そのため、もし視力による制限がある職業があったとしたら、残念ながら、その仕事には
就けないわけです。

2つ夢が叶わない事例を述べましたが、これらは客観的に考えて、どうあがいても100%
夢を叶えることができない状況です。鶴ヶ城さんの一番の夢の内容の記載がございません
でしたので、詳細は分からないのですが、夢を叶えることができる可能性は、ゼロでは
ないのではないでしょうか。

ですから、私の提案は、

「夢をお持ちなら、ぜひその夢に向かって進んでいって欲しい」

というものです。

>夢に向かって頑張るという体験をすると、食うだけの仕事に就く、ということに心が
>拒否してしまいます。

そうですね、心は素直に反応しているわけです。この文章も、私はこう見るのです。

「鶴ヶ城さんは、とても素直な性格をされていて、素晴らしい」

よって、私には、鶴ヶ城さんは、

「前向きで素直な性格をお持ちの方」にしかみえない

のです。
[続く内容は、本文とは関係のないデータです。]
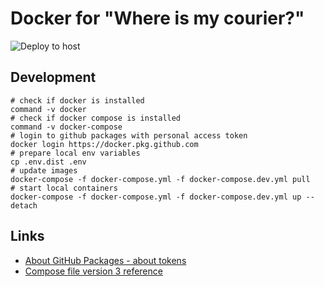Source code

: # Docker for "Where is my courier?"
![Deploy to host](https://github.com/wimc-online/docker/workflows/Deploy%20to%20host/badge.svg)

## Development
```shell script
# check if docker is installed
command -v docker
# check if docker compose is installed
command -v docker-compose
# login to github packages with personal access token
docker login https://docker.pkg.github.com
# prepare local env variables
cp .env.dist .env
# update images
docker-compose -f docker-compose.yml -f docker-compose.dev.yml pull
# start local containers
docker-compose -f docker-compose.yml -f docker-compose.dev.yml up --detach
```

## Links
- [About GitHub Packages - about tokens](https://help.github.com/en/packages/publishing-and-managing-packages/about-github-packages#about-tokens)
- [Compose file version 3 reference](https://docs.docker.com/compose/compose-file/)
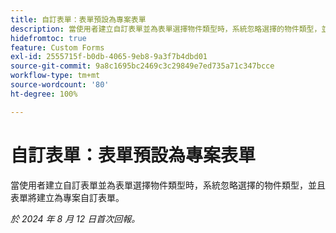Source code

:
 ```yaml
---
title: 自訂表單：表單預設為專案表單
description: 當使用者建立自訂表單並為表單選擇物件類型時，系統忽略選擇的物件類型，並且表單將建立為專案自訂表單。
hidefromtoc: true
feature: Custom Forms
exl-id: 2555715f-b0db-4065-9eb8-9a3f7b4dbd01
source-git-commit: 9a8c1695bc2469c3c29849e7ed735a71c347bcce
workflow-type: tm+mt
source-wordcount: '80'
ht-degree: 100%

---
```


# 自訂表單：表單預設為專案表單

當使用者建立自訂表單並為表單選擇物件類型時，系統忽略選擇的物件類型，並且表單將建立為專案自訂表單。

_於 2024 年 8 月 12 日首次回報。_
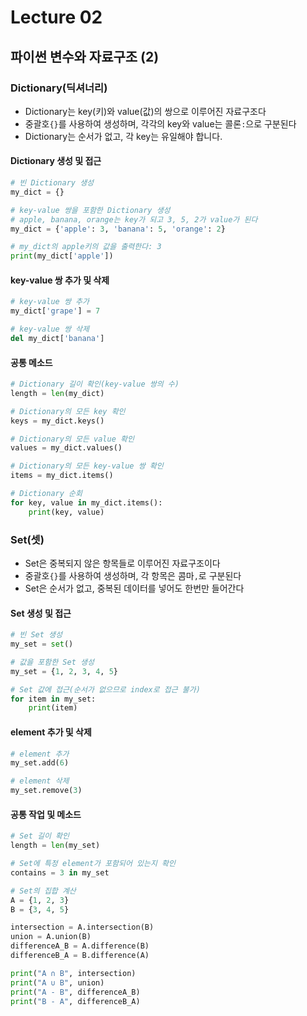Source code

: # Lecture 02

## 파이썬 변수와 자료구조 (2)

### Dictionary(딕셔너리)
- Dictionary는 key(키)와 value(값)의 쌍으로 이루어진 자료구조다
- 중괄호`{}`를 사용하여 생성하며, 각각의 key와 value는 콜론`:`으로 구분된다
- Dictionary는 순서가 없고, 각 key는 유일해야 합니다.

#### Dictionary 생성 및 접근
```python
# 빈 Dictionary 생성
my_dict = {}

# key-value 쌍을 포함한 Dictionary 생성
# apple, banana, orange는 key가 되고 3, 5, 2가 value가 된다
my_dict = {'apple': 3, 'banana': 5, 'orange': 2}

# my_dict의 apple키의 값을 출력한다: 3
print(my_dict['apple'])
```

#### key-value 쌍 추가 및 삭제
```python
# key-value 쌍 추가
my_dict['grape'] = 7

# key-value 쌍 삭제
del my_dict['banana']
```

#### 공통 메소드
```python
# Dictionary 길이 확인(key-value 쌍의 수)
length = len(my_dict)

# Dictionary의 모든 key 확인
keys = my_dict.keys()

# Dictionary의 모든 value 확인
values = my_dict.values()

# Dictionary의 모든 key-value 쌍 확인
items = my_dict.items()

# Dictionary 순회
for key, value in my_dict.items():
    print(key, value)
```

### Set(셋)
- Set은 중복되지 않은 항목들로 이루어진 자료구조이다
- 중괄호`{}`를 사용하여 생성하며, 각 항목은 콤마`,`로 구분된다
- Set은 순서가 없고, 중복된 데이터를 넣어도 한번만 들어간다

#### Set 생성 및 접근
```python
# 빈 Set 생성
my_set = set()

# 값을 포함한 Set 생성
my_set = {1, 2, 3, 4, 5}

# Set 값에 접근(순서가 없으므로 index로 접근 불가)
for item in my_set:
    print(item)
```

#### element 추가 및 삭제
```python
# element 추가
my_set.add(6)

# element 삭제
my_set.remove(3)
```

#### 공통 작업 및 메소드
```python
# Set 길이 확인
length = len(my_set)

# Set에 특정 element가 포함되어 있는지 확인
contains = 3 in my_set

# Set의 집합 계산
A = {1, 2, 3}
B = {3, 4, 5}

intersection = A.intersection(B)
union = A.union(B)
differenceA_B = A.difference(B)
differenceB_A = B.difference(A)

print("A ∩ B", intersection)
print("A ∪ B", union)
print("A - B", differenceA_B)
print("B - A", differenceB_A)
```
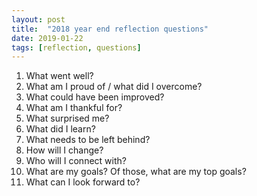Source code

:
 ```yaml
---
layout: post
title:  "2018 year end reflection questions"
date: 2019-01-22
tags: [reflection, questions]
---
```

1. What went well?
2. What am I proud of / what did I overcome?
3. What could have been improved?
4. What am I thankful for?
5. What surprised me?
6. What did I learn?
7. What needs to be left behind?
8. How will I change?
9. Who will I connect with?
10. What are my goals? Of those, what are my top goals? 
11. What can I look forward to?
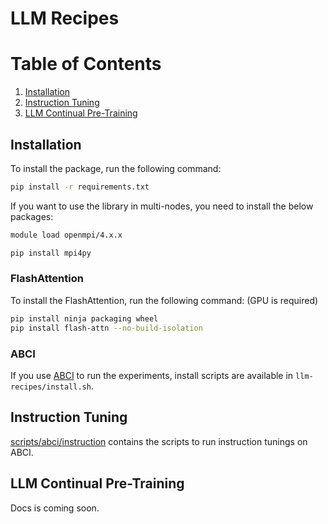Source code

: # LLM Recipes

# Table of Contents

1. [Installation](#installation)
2. [Instruction Tuning](#instruction-tuning)
3. [LLM Continual Pre-Training](#llm-continual-pre-training)

## Installation

To install the package, run the following command:

```bash
pip install -r requirements.txt
```

If you want to use the library in multi-nodes, you need to install the below packages:

```bash
module load openmpi/4.x.x

pip install mpi4py
```

### FlashAttention

To install the FlashAttention, run the following command: (GPU is required)

```bash
pip install ninja packaging wheel
pip install flash-attn --no-build-isolation
```

### ABCI

If you use [ABCI](https://abci.ai/) to run the experiments, install scripts are available in `llm-recipes/install.sh`.

## Instruction Tuning

[scripts/abci/instruction](scripts/abci/instruction) contains the scripts to run instruction tunings on ABCI.

## LLM Continual Pre-Training

Docs is coming soon.
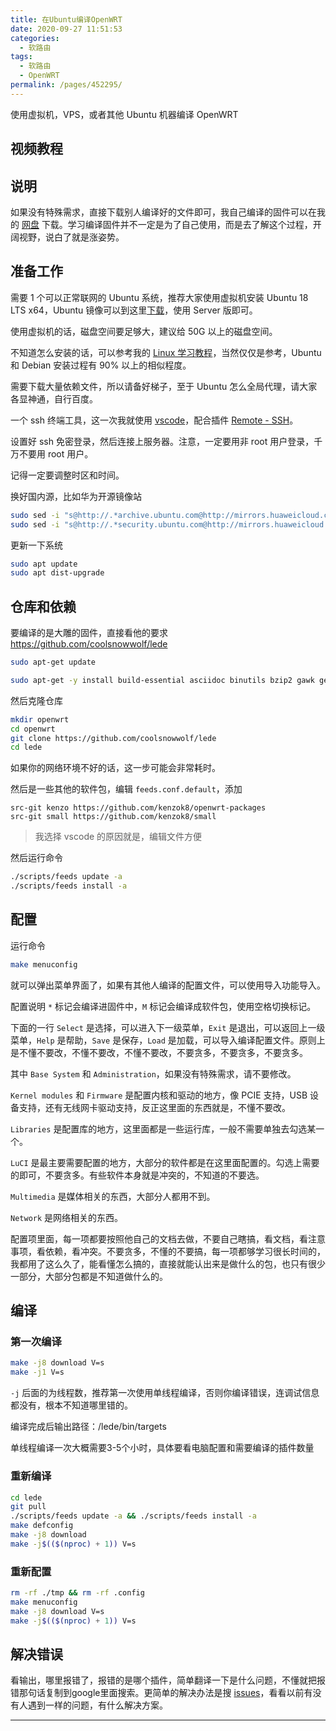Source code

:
 ```yaml
---
title: 在Ubuntu编译OpenWRT
date: 2020-09-27 11:51:53
categories: 
  - 软路由
tags: 
  - 软路由
  - OpenWRT
permalink: /pages/452295/
---
```


使用虚拟机，VPS，或者其他 Ubuntu 机器编译 OpenWRT

## 视频教程

<bilibili bvid="BV1CV4111723" :page=1 :highQuality="true" :danmaku="true" />

## 说明

如果没有特殊需求，直接下载别人编译好的文件即可，我自己编译的固件可以在我的 [网盘](https://dl.u2sb.top/#/s/GPIQ?path=%2Fblog%2F%E8%BD%AF%E8%B7%AF%E7%94%B1%2FOpenWRT%2F%E8%87%AA%E5%B7%B1%E7%BC%96%E8%AF%91%E7%9A%84%E9%95%9C%E5%83%8F) 下载。学习编译固件并不一定是为了自己使用，而是去了解这个过程，开阔视野，说白了就是涨姿势。


## 准备工作

需要 1 个可以正常联网的 Ubuntu 系统，推荐大家使用虚拟机安装 Ubuntu 18 LTS x64，Ubuntu 镜像可以到这里[下载](https://mirrors.huaweicloud.com/ubuntu-cdimage/releases/18.04.4/release/)，使用 Server 版即可。

使用虚拟机的话，磁盘空间要足够大，建议给 50G 以上的磁盘空间。

不知道怎么安装的话，可以参考我的 [Linux 学习教程](https://www.bilibili.com/video/BV1S7411q7hv)，当然仅仅是参考，Ubuntu 和 Debian 安装过程有 90% 以上的相似程度。

需要下载大量依赖文件，所以请备好梯子，至于 Ubuntu 怎么全局代理，请大家各显神通，自行百度。

一个 ssh 终端工具，这一次我就使用 [vscode](https://code.visualstudio.com/)，配合插件 [Remote - SSH](https://marketplace.visualstudio.com/items?itemName=ms-vscode-remote.remote-ssh)。

设置好 ssh 免密登录，然后连接上服务器。注意，一定要用非 root 用户登录，千万不要用 root 用户。

记得一定要调整时区和时间。

换好国内源，比如华为开源镜像站

```bash
sudo sed -i "s@http://.*archive.ubuntu.com@http://mirrors.huaweicloud.com@g" /etc/apt/sources.list
sudo sed -i "s@http://.*security.ubuntu.com@http://mirrors.huaweicloud.com@g" /etc/apt/sources.list
```

更新一下系统

```bash
sudo apt update
sudo apt dist-upgrade
```

## 仓库和依赖

要编译的是大雕的固件，直接看他的要求 https://github.com/coolsnowwolf/lede

```bash
sudo apt-get update

sudo apt-get -y install build-essential asciidoc binutils bzip2 gawk gettext git libncurses5-dev libz-dev patch python3.5 python2.7 unzip zlib1g-dev lib32gcc1 libc6-dev-i386 subversion flex uglifyjs git-core gcc-multilib p7zip p7zip-full msmtp libssl-dev texinfo libglib2.0-dev xmlto qemu-utils upx libelf-dev autoconf automake libtool autopoint device-tree-compiler g++-multilib antlr3 gperf wget swig
```

然后克隆仓库

```bash
mkdir openwrt
cd openwrt
git clone https://github.com/coolsnowwolf/lede
cd lede
```

如果你的网络环境不好的话，这一步可能会非常耗时。

然后是一些其他的软件包，编辑 `feeds.conf.default`，添加

```
src-git kenzo https://github.com/kenzok8/openwrt-packages
src-git small https://github.com/kenzok8/small
```

> 我选择 vscode 的原因就是，编辑文件方便

然后运行命令

```bash
./scripts/feeds update -a
./scripts/feeds install -a
```

## 配置

运行命令

```bash
make menuconfig
```

就可以弹出菜单界面了，如果有其他人编译的配置文件，可以使用导入功能导入。

配置说明 `*` 标记会编译进固件中，`M` 标记会编译成软件包，使用空格切换标记。

下面的一行 `Select` 是选择，可以进入下一级菜单，`Exit` 是退出，可以返回上一级菜单，`Help` 是帮助，`Save` 是保存，`Load` 是加载，可以导入编译配置文件。原则上是不懂不要改，不懂不要改，不懂不要改，不要贪多，不要贪多，不要贪多。

其中 `Base System` 和 `Administration`，如果没有特殊需求，请不要修改。

`Kernel modules` 和 `Firmware` 是配置内核和驱动的地方，像 PCIE 支持，USB 设备支持，还有无线网卡驱动支持，反正这里面的东西就是，不懂不要改。

`Libraries` 是配置库的地方，这里面都是一些运行库，一般不需要单独去勾选某一个。

`LuCI` 是最主要需要配置的地方，大部分的软件都是在这里面配置的。勾选上需要的即可，不要贪多。有些软件本身就是冲突的，不知道的不要选。

`Multimedia` 是媒体相关的东西，大部分人都用不到。

`Network` 是网络相关的东西。

配置项里面，每一项都要按照他自己的文档去做，不要自己瞎搞，看文档，看注意事项，看依赖，看冲突。不要贪多，不懂的不要搞，每一项都够学习很长时间的，我都用了这么久了，能看懂怎么搞的，直接就能认出来是做什么的包，也只有很少一部分，大部分包都是不知道做什么的。


## 编译

### 第一次编译

```bash
make -j8 download V=s
make -j1 V=s
```

`-j` 后面的为线程数，推荐第一次使用单线程编译，否则你编译错误，连调试信息都没有，根本不知道哪里错的。

编译完成后输出路径：/lede/bin/targets

单线程编译一次大概需要3-5个小时，具体要看电脑配置和需要编译的插件数量

### 重新编译

```bash
cd lede
git pull
./scripts/feeds update -a && ./scripts/feeds install -a
make defconfig
make -j8 download
make -j$(($(nproc) + 1)) V=s
```

### 重新配置

```bash
rm -rf ./tmp && rm -rf .config
make menuconfig
make -j8 download V=s
make -j$(($(nproc) + 1)) V=s
```

## 解决错误

看输出，哪里报错了，报错的是哪个插件，简单翻译一下是什么问题，不懂就把报错那句话复制到google里面搜索。更简单的解决办法是搜 [issues](https://github.com/coolsnowwolf/lede/issues)，看看以前有没有人遇到一样的问题，有什么解决方案。

---

<ClientOnly>
  <Vssue :title="$title" />
</ClientOnly>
そんな素晴らしい方が、なぜ夢を諦めなければならないのでしょうか。

さて、そうはいっても、現実的に生きていくためにはお金も必要だし、すぐに夢が叶う
わけでもないし、と思われるかもしれません。

これにつきましては、同じこの無料相談コーナーで、以前に私大塚が、関連性のある
ご質問に回答していますので、そちらをぜひ見てみてください。

カウンセリングーサービスのトップページの検索窓に、

「夢中になれる仕事を見つけたいが」

と入力していただいて、検索していただければ出てきます。

いずれにしても、夢を諦めないでほしい、というのが私の提案です。少しずつでも
着実に進んでいかれて、ぜひ夢を実現してほしいと思います。

読んでくださり、ありがとうございました。